PF deflagra nova fase de operação contra ‘Careca do INSS’ e apreende carros de luxo em investigação de fraudes milionárias

A Polícia Federal (PF) deflagrou, nesta segunda-feira (26), uma nova fase da operação que investiga o esquema de fraudes em descontos associativos sobre benefícios de aposentados e pensionistas do Instituto Nacional do Seguro Social (INSS), conhecido como ‘Careca do INSS’. A ação, autorizada pelo Supremo Tribunal Federal (STF), resultou na apreensão de carros de luxo e no cumprimento de mandados de busca e apreensão em endereços ligados ao grupo criminoso.

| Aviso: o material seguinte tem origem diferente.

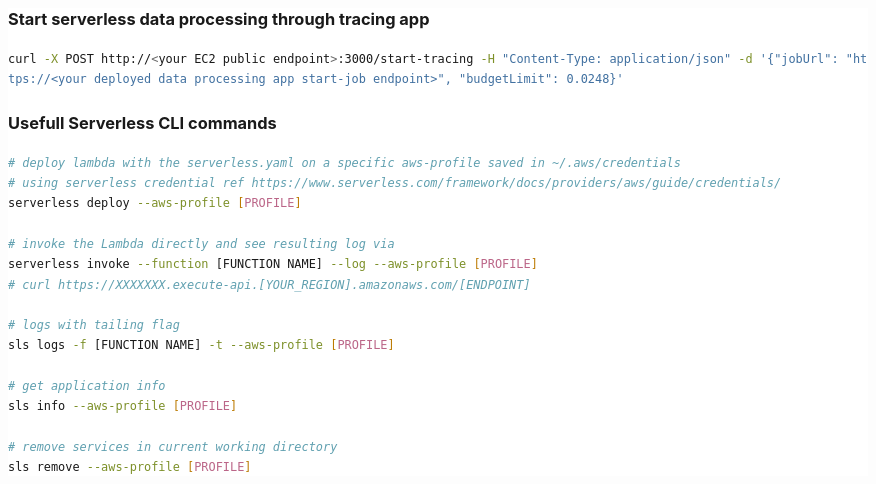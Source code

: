 ### Start serverless data processing through tracing app

```bash
curl -X POST http://<your EC2 public endpoint>:3000/start-tracing -H "Content-Type: application/json" -d '{"jobUrl": "https://<your deployed data processing app start-job endpoint>", "budgetLimit": 0.0248}'
```


### Usefull Serverless CLI commands

```bash
# deploy lambda with the serverless.yaml on a specific aws-profile saved in ~/.aws/credentials 
# using serverless credential ref https://www.serverless.com/framework/docs/providers/aws/guide/credentials/
serverless deploy --aws-profile [PROFILE]

# invoke the Lambda directly and see resulting log via
serverless invoke --function [FUNCTION NAME] --log --aws-profile [PROFILE]
# curl https://XXXXXXX.execute-api.[YOUR_REGION].amazonaws.com/[ENDPOINT]

# logs with tailing flag
sls logs -f [FUNCTION NAME] -t --aws-profile [PROFILE]

# get application info
sls info --aws-profile [PROFILE]

# remove services in current working directory
sls remove --aws-profile [PROFILE]
```
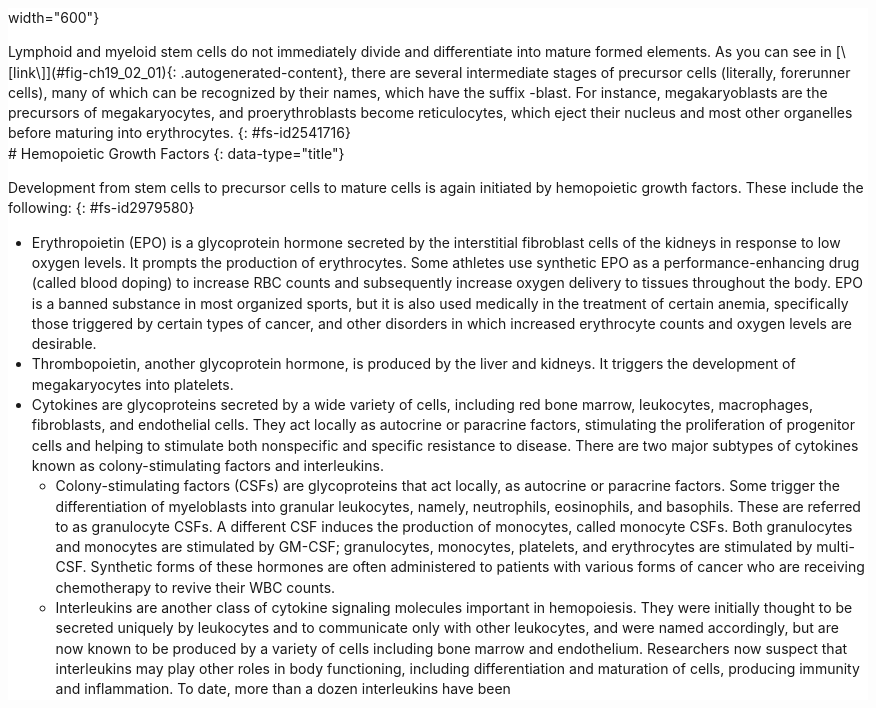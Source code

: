 width="600"} </span>
</figure>
Lymphoid and myeloid stem cells do not immediately divide and
differentiate into mature formed elements. As you can see in
[\[link\]](#fig-ch19_02_01){: .autogenerated-content}, there are several
intermediate stages of precursor cells (literally, forerunner cells),
many of which can be recognized by their names, which have the suffix
-blast. For instance, megakaryoblasts are the precursors of
megakaryocytes, and proerythroblasts become reticulocytes, which eject
their nucleus and most other organelles before maturing into
erythrocytes.
{: #fs-id2541716}

</section>
<section data-depth="1" id="fs-id2639974" markdown="1">
# Hemopoietic Growth Factors
{: data-type="title"}

Development from stem cells to precursor cells to mature cells is again
initiated by hemopoietic growth factors. These include the following:
{: #fs-id2979580}

* <span data-type="term">Erythropoietin (EPO)</span> is a glycoprotein
  hormone secreted by the interstitial fibroblast cells of the kidneys
  in response to low oxygen levels. It prompts the production of
  erythrocytes. Some athletes use synthetic EPO as a
  performance-enhancing drug (called blood doping) to increase RBC
  counts and subsequently increase oxygen delivery to tissues throughout
  the body. EPO is a banned substance in most organized sports, but it
  is also used medically in the treatment of certain anemia,
  specifically those triggered by certain types of cancer, and other
  disorders in which increased erythrocyte counts and oxygen levels are
  desirable.
* <span data-type="term">Thrombopoietin</span>, another glycoprotein
  hormone, is produced by the liver and kidneys. It triggers the
  development of megakaryocytes into platelets.
* <span data-type="term">Cytokines</span> are glycoproteins secreted by
  a wide variety of cells, including red bone marrow, leukocytes,
  macrophages, fibroblasts, and endothelial cells. They act locally as
  autocrine or paracrine factors, stimulating the proliferation of
  progenitor cells and helping to stimulate both nonspecific and
  specific resistance to disease. There are two major subtypes of
  cytokines known as colony-stimulating factors and interleukins.
  * <span data-type="term">Colony-stimulating factors (CSFs)</span> are
    glycoproteins that act locally, as autocrine or paracrine factors.
    Some trigger the differentiation of myeloblasts into granular
    leukocytes, namely, neutrophils, eosinophils, and basophils. These
    are referred to as granulocyte CSFs. A different CSF induces the
    production of monocytes, called monocyte CSFs. Both granulocytes and
    monocytes are stimulated by GM-CSF; granulocytes, monocytes,
    platelets, and erythrocytes are stimulated by multi-CSF. Synthetic
    forms of these hormones are often administered to patients with
    various forms of cancer who are receiving chemotherapy to revive
    their WBC counts.
  * <span data-type="term">Interleukins</span> are another class of
    cytokine signaling molecules important in hemopoiesis. They were
    initially thought to be secreted uniquely by leukocytes and to
    communicate only with other leukocytes, and were named accordingly,
    but are now known to be produced by a variety of cells including
    bone marrow and endothelium. Researchers now suspect that
    interleukins may play other roles in body functioning, including
    differentiation and maturation of cells, producing immunity and
    inflammation. To date, more than a dozen interleukins have been

[1]: http://openstaxcollege.org/l/doping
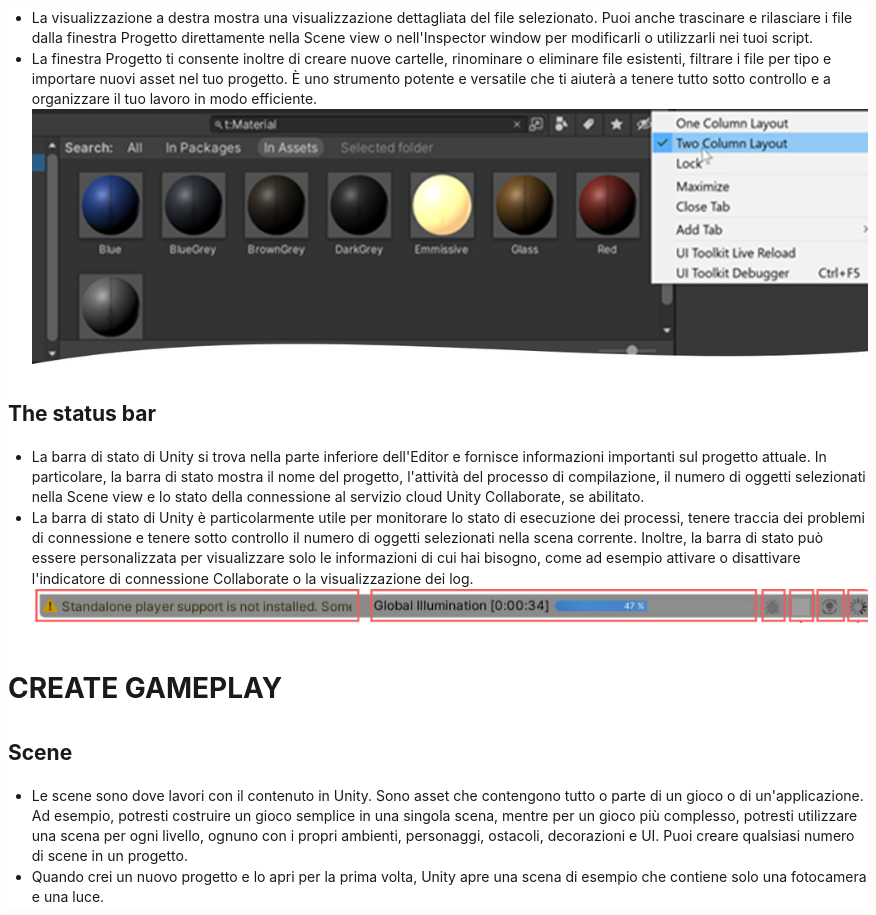 - La visualizzazione a destra mostra una visualizzazione dettagliata del file selezionato. Puoi anche trascinare e rilasciare i file dalla finestra Progetto direttamente nella Scene view o nell'Inspector window per modificarli o utilizzarli nei tuoi script.
- La finestra Progetto ti consente inoltre di creare nuove cartelle, rinominare o eliminare file esistenti, filtrare i file per tipo e importare nuovi asset nel tuo progetto. È uno strumento potente e versatile che ti aiuterà a tenere tutto sotto controllo e a organizzare il tuo lavoro in modo efficiente.
![projectwindow2](..\assets\img\postUnity\projectwindow2.png)

## The status bar
- La barra di stato di Unity si trova nella parte inferiore dell'Editor e fornisce informazioni importanti sul progetto attuale. In particolare, la barra di stato mostra il nome del progetto, l'attività del processo di compilazione, il numero di oggetti selezionati nella Scene view e lo stato della connessione al servizio cloud Unity Collaborate, se abilitato.
- La barra di stato di Unity è particolarmente utile per monitorare lo stato di esecuzione dei processi, tenere traccia dei problemi di connessione e tenere sotto controllo il numero di oggetti selezionati nella scena corrente. Inoltre, la barra di stato può essere personalizzata per visualizzare solo le informazioni di cui hai bisogno, come ad esempio attivare o disattivare l'indicatore di connessione Collaborate o la visualizzazione dei log.
![status](..\assets\img\postUnity\status.png)

# CREATE GAMEPLAY

## Scene
- Le scene sono dove lavori con il contenuto in Unity. Sono asset che contengono tutto o parte di un gioco o di un'applicazione. Ad esempio, potresti costruire un gioco semplice in una singola scena, mentre per un gioco più complesso, potresti utilizzare una scena per ogni livello, ognuno con i propri ambienti, personaggi, ostacoli, decorazioni e UI. Puoi creare qualsiasi numero di scene in un progetto.
- Quando crei un nuovo progetto e lo apri per la prima volta, Unity apre una scena di esempio che contiene solo una fotocamera e una luce.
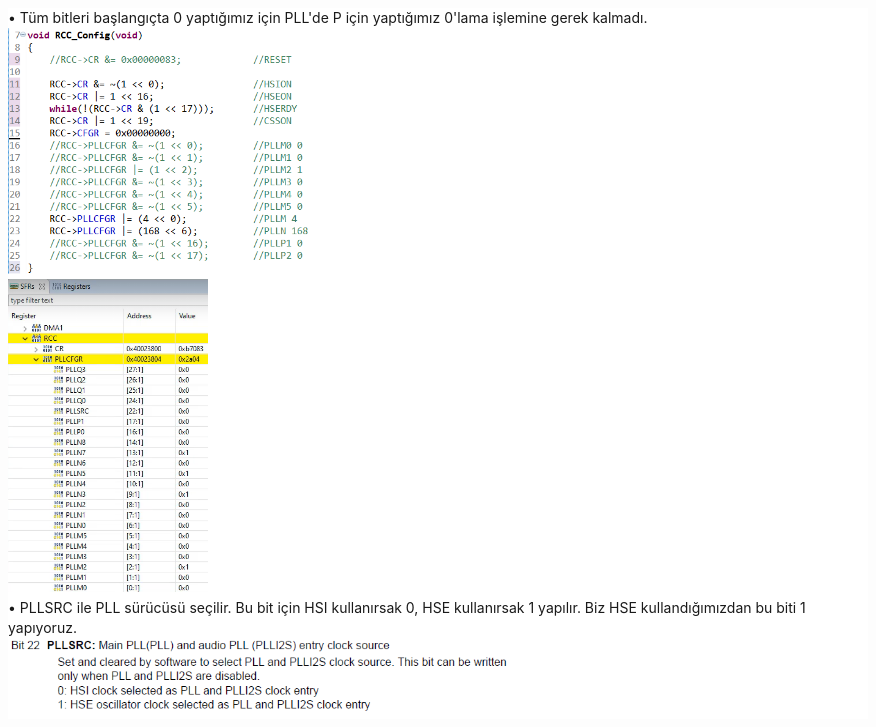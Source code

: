 • Tüm bitleri başlangıçta 0 yaptığımız için PLL'de P için yaptığımız 0'lama işlemine gerek kalmadı. <br>
<img src="image\image-38.png" width="300"> <br>
<img src="image\image-39.png" width="200"> <br>
• PLLSRC ile PLL sürücüsü seçilir. Bu bit için HSI kullanırsak 0, HSE kullanırsak 1 yapılır. Biz HSE kullandığımızdan bu biti 1 yapıyoruz. <br>
<img src="image\image-40.png" width="500"> <br>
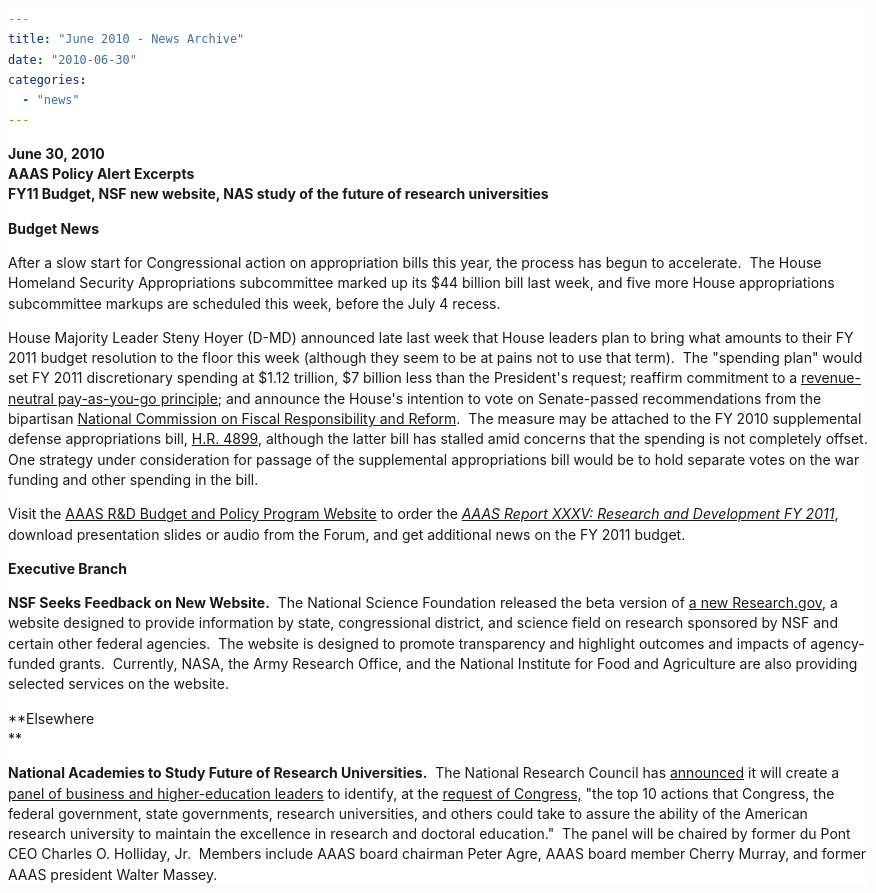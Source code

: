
 ```yaml
---
title: "June 2010 - News Archive"
date: "2010-06-30"
categories: 
  - "news"
---
```


**June 30, 2010  
AAAS Policy Alert Excerpts  
FY11 Budget, NSF new website, NAS study of the future of research universities**

**Budget News**

After a slow start for Congressional action on appropriation bills this year, the process has begun to accelerate.  The House Homeland Security Appropriations subcommittee marked up its $44 billion bill last week, and five more House appropriations subcommittee markups are scheduled this week, before the July 4 recess.

House Majority Leader Steny Hoyer (D-MD) announced late last week that House leaders plan to bring what amounts to their FY 2011 budget resolution to the floor this week (although they seem to be at pains not to use that term).  The "spending plan" would set FY 2011 discretionary spending at $1.12 trillion, $7 billion less than the President's request; reaffirm commitment to a [revenue-neutral pay-as-you-go principle](http://www.members-aaas.org/l.jsp?d=5208.578260.654.0qmF2-9Ki); and announce the House's intention to vote on Senate-passed recommendations from the bipartisan [National Commission on Fiscal Responsibility and Reform](http://www.members-aaas.org/l.jsp?d=5208.578259.654.0qmF2-9Ki).  The measure may be attached to the FY 2010 supplemental defense appropriations bill, [H.R. 4899](http://www.members-aaas.org/l.jsp?d=5208.578258.654.0qmF2-9Ki), although the latter bill has stalled amid concerns that the spending is not completely offset. One strategy under consideration for passage of the supplemental appropriations bill would be to hold separate votes on the war funding and other spending in the bill.

Visit the [AAAS R&D Budget and Policy Program Website](http://www.members-aaas.org/l.jsp?d=5208.578257.654.0qmF2-9Ki) to order the _[AAAS Report XXXV: Research and Development FY 2011](http://www.members-aaas.org/l.jsp?d=5208.578256.654.0qmF2-9Ki)_, download presentation slides or audio from the Forum, and get additional news on the FY 2011 budget.  
  
**Executive Branch**  
  
**NSF Seeks Feedback on New Website.**  The National Science Foundation released the beta version of [a new Research.gov](http://www.members-aaas.org/l.jsp?d=5208.578244.654.0qmF2-9Ki), a website designed to provide information by state, congressional district, and science field on research sponsored by NSF and certain other federal agencies.  The website is designed to promote transparency and highlight outcomes and impacts of agency-funded grants.  Currently, NASA, the Army Research Office, and the National Institute for Food and Agriculture are also providing selected services on the website.  

**Elsewhere  
**

**National Academies to Study Future of Research Universities.**  The National Research Council has [announced](http://www.members-aaas.org/l.jsp?d=5208.578243.654.0qmF2-9Ki) it will create a [panel of business and higher-education leaders](http://www.members-aaas.org/l.jsp?d=5208.578242.654.0qmF2-9Ki) to identify, at the [request of Congress,](http://www.members-aaas.org/l.jsp?d=5208.578241.654.0qmF2-9Ki) "the top 10 actions that Congress, the federal government, state governments, research universities, and others could take to assure the ability of the American research university to maintain the excellence in research and doctoral education."  The panel will be chaired by former du Pont CEO Charles O. Holliday, Jr.  Members include AAAS board chairman Peter Agre, AAAS board member Cherry Murray, and former AAAS president Walter Massey.
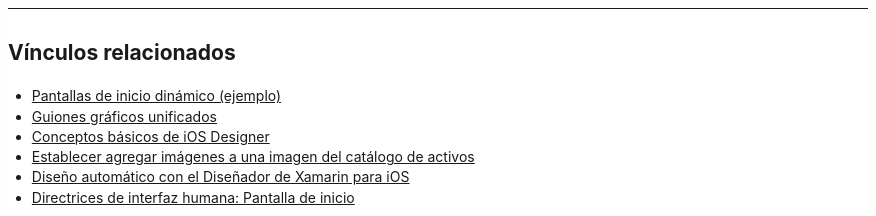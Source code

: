 -----

## <a name="related-links"></a>Vínculos relacionados

- [Pantallas de inicio dinámico (ejemplo)](https://developer.xamarin.com/samples/monotouch/ios8/DynamicLaunchScreen/)
- [Guiones gráficos unificados](~/ios/user-interface/storyboards/unified-storyboards.md)
- [Conceptos básicos de iOS Designer](~/ios/user-interface/designer/index.md)
- [Establecer agregar imágenes a una imagen del catálogo de activos](~/ios/app-fundamentals/images-icons/displaying-an-image.md#adding-images-to-an-asset-catalog-image-set)
- [Diseño automático con el Diseñador de Xamarin para iOS](~/ios/user-interface/designer/designer-auto-layout.md)
- [Directrices de interfaz humana: Pantalla de inicio](https://developer.apple.com/ios/human-interface-guidelines/icons-and-images/launch-screen/)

De acordo com as investigações, o esquema consistia em descontos indevidos, feitos sem autorização dos segurados, em benefícios previdenciários e assistenciais. Os valores desviados eram repassados a empresas de fachada e a pessoas físicas envolvidas na trama. A nova fase da operação mira a obtenção de provas adicionais e a identificação de novos envolvidos, além de aprofundar o rastreamento do patrimônio adquirido com os recursos ilícitos.

Os carros de luxo apreendidos, entre eles modelos de marcas como BMW, Mercedes-Benz e Porsche, foram localizados em garagens de imóveis residenciais e comerciais em Brasília (DF), São Paulo (SP) e Goiânia (GO). A PF estima que o valor total dos veículos ultrapasse R$ 2 milhões. Além dos automóveis, foram apreendidos documentos, computadores e celulares que podem conter informações sobre o fluxo financeiro do grupo.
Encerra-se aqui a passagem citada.